[Provided data — start]

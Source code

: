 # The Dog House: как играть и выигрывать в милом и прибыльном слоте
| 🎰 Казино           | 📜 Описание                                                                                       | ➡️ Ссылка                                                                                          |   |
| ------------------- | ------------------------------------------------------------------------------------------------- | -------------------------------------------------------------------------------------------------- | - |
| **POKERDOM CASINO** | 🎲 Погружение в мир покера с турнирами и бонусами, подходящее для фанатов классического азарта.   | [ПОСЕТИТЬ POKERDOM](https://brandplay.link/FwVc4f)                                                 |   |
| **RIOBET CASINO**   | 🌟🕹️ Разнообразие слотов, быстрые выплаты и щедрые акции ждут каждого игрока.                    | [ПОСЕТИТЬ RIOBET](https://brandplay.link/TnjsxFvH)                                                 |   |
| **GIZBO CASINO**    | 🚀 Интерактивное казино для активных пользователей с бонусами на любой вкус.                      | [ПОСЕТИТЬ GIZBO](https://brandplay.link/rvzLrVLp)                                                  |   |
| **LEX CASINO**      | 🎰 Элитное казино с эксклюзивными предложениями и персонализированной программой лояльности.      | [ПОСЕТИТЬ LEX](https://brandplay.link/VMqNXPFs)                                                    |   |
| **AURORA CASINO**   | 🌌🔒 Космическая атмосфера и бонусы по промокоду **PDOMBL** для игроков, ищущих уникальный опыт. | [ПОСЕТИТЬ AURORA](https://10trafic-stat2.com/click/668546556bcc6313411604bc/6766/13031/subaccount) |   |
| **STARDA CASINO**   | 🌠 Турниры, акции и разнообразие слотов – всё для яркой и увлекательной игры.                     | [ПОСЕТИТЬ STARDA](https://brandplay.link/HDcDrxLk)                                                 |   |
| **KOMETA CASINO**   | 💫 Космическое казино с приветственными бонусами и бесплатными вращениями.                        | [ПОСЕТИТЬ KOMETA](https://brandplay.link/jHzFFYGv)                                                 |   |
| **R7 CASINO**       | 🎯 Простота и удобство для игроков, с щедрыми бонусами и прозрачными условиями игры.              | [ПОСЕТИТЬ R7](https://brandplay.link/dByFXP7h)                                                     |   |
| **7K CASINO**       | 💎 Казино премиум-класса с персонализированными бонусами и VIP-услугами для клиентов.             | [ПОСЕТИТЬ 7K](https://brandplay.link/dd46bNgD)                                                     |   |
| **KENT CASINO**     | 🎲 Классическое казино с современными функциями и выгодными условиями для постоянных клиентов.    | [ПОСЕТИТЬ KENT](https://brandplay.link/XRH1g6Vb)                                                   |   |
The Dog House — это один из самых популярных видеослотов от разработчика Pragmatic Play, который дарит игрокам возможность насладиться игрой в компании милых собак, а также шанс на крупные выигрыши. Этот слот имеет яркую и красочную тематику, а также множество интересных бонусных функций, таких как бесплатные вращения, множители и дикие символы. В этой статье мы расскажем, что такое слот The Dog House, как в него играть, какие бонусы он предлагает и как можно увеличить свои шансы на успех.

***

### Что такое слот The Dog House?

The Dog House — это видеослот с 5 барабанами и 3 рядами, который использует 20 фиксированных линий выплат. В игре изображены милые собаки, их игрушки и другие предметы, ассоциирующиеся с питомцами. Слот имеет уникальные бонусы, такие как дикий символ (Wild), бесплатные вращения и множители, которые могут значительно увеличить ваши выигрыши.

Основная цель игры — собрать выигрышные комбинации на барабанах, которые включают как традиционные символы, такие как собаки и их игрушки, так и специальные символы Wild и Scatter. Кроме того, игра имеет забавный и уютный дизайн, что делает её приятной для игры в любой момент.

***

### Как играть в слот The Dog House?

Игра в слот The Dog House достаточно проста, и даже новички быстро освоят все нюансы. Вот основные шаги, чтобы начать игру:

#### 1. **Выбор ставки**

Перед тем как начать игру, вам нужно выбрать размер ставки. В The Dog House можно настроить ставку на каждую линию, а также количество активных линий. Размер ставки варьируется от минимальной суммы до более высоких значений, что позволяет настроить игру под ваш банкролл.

[Provided data — finish]

What you should do
Taking the entries above, restate exactly those lines that fall between the line with "Разнообразие слотов, быстрые" and the line with "Классическое казино с", keeping both of those lines too.

Solution to this exercise
| **RIOBET CASINO**   | 🌟🕹️ Разнообразие слотов, быстрые выплаты и щедрые акции ждут каждого игрока.                    | [ПОСЕТИТЬ RIOBET](https://brandplay.link/TnjsxFvH)                                                 |   |
| **GIZBO CASINO**    | 🚀 Интерактивное казино для активных пользователей с бонусами на любой вкус.                      | [ПОСЕТИТЬ GIZBO](https://brandplay.link/rvzLrVLp)                                                  |   |
| **LEX CASINO**      | 🎰 Элитное казино с эксклюзивными предложениями и персонализированной программой лояльности.      | [ПОСЕТИТЬ LEX](https://brandplay.link/VMqNXPFs)                                                    |   |
| **AURORA CASINO**   | 🌌🔒 Космическая атмосфера и бонусы по промокоду **PDOMBL** для игроков, ищущих уникальный опыт. | [ПОСЕТИТЬ AURORA](https://10trafic-stat2.com/click/668546556bcc6313411604bc/6766/13031/subaccount) |   |
| **STARDA CASINO**   | 🌠 Турниры, акции и разнообразие слотов – всё для яркой и увлекательной игры.                     | [ПОСЕТИТЬ STARDA](https://brandplay.link/HDcDrxLk)                                                 |   |
| **KOMETA CASINO**   | 💫 Космическое казино с приветственными бонусами и бесплатными вращениями.                        | [ПОСЕТИТЬ KOMETA](https://brandplay.link/jHzFFYGv)                                                 |   |
| **R7 CASINO**       | 🎯 Простота и удобство для игроков, с щедрыми бонусами и прозрачными условиями игры.              | [ПОСЕТИТЬ R7](https://brandplay.link/dByFXP7h)                                                     |   |
| **7K CASINO**       | 💎 Казино премиум-класса с персонализированными бонусами и VIP-услугами для клиентов.             | [ПОСЕТИТЬ 7K](https://brandplay.link/dd46bNgD)                                                     |   |
| **KENT CASINO**     | 🎲 Классическое казино с современными функциями и выгодными условиями для постоянных клиентов.    | [ПОСЕТИТЬ KENT](https://brandplay.link/XRH1g6Vb)                                                   |   |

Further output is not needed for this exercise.